10.4 - The generalized likelihood ratio test

Key points

  • A way to find tests of parameter(s) in the presence of nuisance parameter(s).
  • Looks at the ratio of restricted to unrestricted maximized likelihoods.
  • Asymptotic chi-square distribution regardless of the distribution of \(Y_i\), if needed.
  • No guarantees about UMP-ness (this property is typically not available anyway for two-sided tests).

Test statistic and decision

Let \[ \Lambda = \frac{\max_{\Theta \in \Omega_0} L(\Theta)} {\max_{\Theta \in \Omega_0 \cup \Omega_a} L(\Theta)}. \]

Reject \(H_0\) when \(\Lambda \le c\).

  • \(\Omega_0\): null (restricted) parameter space with \(r_0\) free parameters.
  • \(\Omega_0 \cup \Omega_a\): unrestricted parameter space with \(r\) free parameters.

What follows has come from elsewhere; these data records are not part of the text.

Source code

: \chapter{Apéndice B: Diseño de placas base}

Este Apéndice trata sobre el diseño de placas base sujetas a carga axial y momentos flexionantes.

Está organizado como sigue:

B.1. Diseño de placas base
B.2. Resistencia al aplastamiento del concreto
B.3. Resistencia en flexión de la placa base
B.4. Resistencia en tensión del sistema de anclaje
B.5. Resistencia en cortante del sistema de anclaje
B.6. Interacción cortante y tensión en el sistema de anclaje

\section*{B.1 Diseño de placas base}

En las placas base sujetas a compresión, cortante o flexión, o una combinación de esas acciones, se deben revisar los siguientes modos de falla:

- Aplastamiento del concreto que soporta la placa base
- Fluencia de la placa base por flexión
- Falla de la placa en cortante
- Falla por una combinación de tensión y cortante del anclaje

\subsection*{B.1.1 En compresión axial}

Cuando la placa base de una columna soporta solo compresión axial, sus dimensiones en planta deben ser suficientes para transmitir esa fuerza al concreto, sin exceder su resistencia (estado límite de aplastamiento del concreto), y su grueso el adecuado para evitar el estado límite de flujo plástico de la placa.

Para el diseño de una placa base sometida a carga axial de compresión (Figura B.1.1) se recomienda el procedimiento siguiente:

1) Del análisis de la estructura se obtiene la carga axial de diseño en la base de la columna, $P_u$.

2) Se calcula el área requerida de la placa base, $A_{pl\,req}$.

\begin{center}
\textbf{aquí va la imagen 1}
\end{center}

Asymptotically, if needed, \[ -2\ln\Lambda \sim \chi^2_{r-r_0}. \]

Reject for large values of \(-2\ln(\Lambda)\), where “large” is defined relative to the \(\chi^2_{r-r_0}\) distribution.

Note on the GLRT test statistic

Rejecting when \[ \Lambda = \frac{\max_{\Theta\in \Omega_0} L(\Theta)} {\max_{\Theta\in \Omega_0\cup\Omega_a} L(\Theta)} \le c \]

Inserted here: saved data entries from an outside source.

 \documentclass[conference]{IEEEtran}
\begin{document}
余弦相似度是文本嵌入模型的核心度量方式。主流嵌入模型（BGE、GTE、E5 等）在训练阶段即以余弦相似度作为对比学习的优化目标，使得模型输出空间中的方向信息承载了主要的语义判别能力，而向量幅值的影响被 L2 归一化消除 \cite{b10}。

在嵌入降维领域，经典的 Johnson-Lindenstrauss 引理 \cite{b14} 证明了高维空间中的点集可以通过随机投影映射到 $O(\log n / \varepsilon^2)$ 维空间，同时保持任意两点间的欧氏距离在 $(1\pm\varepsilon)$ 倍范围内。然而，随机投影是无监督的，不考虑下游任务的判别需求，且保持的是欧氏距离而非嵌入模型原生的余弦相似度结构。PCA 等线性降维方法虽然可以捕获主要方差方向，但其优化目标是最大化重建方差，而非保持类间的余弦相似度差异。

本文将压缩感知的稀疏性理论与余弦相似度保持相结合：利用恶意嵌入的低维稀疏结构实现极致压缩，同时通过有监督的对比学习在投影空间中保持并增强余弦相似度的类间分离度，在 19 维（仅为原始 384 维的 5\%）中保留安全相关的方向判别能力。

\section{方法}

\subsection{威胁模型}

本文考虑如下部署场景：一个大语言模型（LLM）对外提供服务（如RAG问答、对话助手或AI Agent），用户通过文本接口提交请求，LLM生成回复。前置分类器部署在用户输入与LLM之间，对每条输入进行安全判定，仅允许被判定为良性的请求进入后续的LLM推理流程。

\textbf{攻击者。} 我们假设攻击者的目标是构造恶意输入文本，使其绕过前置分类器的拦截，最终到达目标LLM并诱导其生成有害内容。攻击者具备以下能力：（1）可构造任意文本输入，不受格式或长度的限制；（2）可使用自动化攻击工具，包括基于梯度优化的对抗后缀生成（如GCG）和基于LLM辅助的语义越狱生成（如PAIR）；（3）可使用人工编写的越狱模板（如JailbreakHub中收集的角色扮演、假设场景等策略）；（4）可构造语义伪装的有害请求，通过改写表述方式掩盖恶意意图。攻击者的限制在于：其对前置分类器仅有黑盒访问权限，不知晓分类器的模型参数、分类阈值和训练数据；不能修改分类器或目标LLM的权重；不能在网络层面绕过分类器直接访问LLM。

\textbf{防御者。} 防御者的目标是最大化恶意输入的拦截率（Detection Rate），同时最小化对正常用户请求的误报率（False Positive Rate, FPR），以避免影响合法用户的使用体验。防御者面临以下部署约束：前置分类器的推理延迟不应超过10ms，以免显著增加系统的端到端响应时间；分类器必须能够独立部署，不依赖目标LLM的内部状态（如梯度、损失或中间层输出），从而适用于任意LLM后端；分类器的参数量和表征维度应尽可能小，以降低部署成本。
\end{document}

is equivalent to rejecting when \[ \frac{\max_{\Theta\in \Omega_0\cup\Omega_a} L(\Theta)} {\max_{\Theta\in \Omega_0} L(\Theta)} \ge c'. \]

Exponential example

Suppose we use i.i.d. exponential data to test

\[ H_0:\ \beta = 5 \] \[ H_a:\ \beta \neq 5 \]

  • \(\Theta=\{\beta\}\)
  • \(\Omega_0=\{5\}\)
  • \(\Omega_a=\mathbb{R}^+ \setminus \{5\}\)
  • \(\Omega_0\cup\Omega_a=\mathbb{R}^+\)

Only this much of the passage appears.